Required action ▸
Your output should consist solely of the lines from the one with "z$ with free" through the end of the records, reproduced exactly, both ends included.
(Task input begins)
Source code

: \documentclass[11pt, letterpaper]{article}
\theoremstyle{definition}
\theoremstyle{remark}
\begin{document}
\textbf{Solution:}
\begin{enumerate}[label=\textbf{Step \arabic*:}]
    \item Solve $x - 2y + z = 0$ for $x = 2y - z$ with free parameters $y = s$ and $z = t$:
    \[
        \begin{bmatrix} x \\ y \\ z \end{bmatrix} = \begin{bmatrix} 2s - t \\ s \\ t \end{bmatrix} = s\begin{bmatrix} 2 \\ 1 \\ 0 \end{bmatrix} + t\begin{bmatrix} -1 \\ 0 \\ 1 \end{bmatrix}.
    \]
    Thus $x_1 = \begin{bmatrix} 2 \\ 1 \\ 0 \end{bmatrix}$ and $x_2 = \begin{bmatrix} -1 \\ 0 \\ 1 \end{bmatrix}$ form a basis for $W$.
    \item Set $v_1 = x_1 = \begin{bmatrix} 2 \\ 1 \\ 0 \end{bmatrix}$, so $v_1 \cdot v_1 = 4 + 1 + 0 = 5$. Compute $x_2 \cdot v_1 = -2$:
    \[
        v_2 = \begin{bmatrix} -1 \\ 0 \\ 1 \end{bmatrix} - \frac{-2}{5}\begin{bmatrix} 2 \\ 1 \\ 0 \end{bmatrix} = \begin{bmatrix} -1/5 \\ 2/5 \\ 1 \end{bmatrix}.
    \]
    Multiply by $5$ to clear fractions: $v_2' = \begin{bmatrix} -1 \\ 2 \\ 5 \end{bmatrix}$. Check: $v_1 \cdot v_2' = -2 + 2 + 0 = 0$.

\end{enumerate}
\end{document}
(Task input ends)
Result ▸
    \item Solve $x - 2y + z = 0$ for $x = 2y - z$ with free parameters $y = s$ and $z = t$:
    \[
        \begin{bmatrix} x \\ y \\ z \end{bmatrix} = \begin{bmatrix} 2s - t \\ s \\ t \end{bmatrix} = s\begin{bmatrix} 2 \\ 1 \\ 0 \end{bmatrix} + t\begin{bmatrix} -1 \\ 0 \\ 1 \end{bmatrix}.
    \]
    Thus $x_1 = \begin{bmatrix} 2 \\ 1 \\ 0 \end{bmatrix}$ and $x_2 = \begin{bmatrix} -1 \\ 0 \\ 1 \end{bmatrix}$ form a basis for $W$.
    \item Set $v_1 = x_1 = \begin{bmatrix} 2 \\ 1 \\ 0 \end{bmatrix}$, so $v_1 \cdot v_1 = 4 + 1 + 0 = 5$. Compute $x_2 \cdot v_1 = -2$:
    \[
        v_2 = \begin{bmatrix} -1 \\ 0 \\ 1 \end{bmatrix} - \frac{-2}{5}\begin{bmatrix} 2 \\ 1 \\ 0 \end{bmatrix} = \begin{bmatrix} -1/5 \\ 2/5 \\ 1 \end{bmatrix}.
    \]
    Multiply by $5$ to clear fractions: $v_2' = \begin{bmatrix} -1 \\ 2 \\ 5 \end{bmatrix}$. Check: $v_1 \cdot v_2' = -2 + 2 + 0 = 0$.

\end{enumerate}
\end{document}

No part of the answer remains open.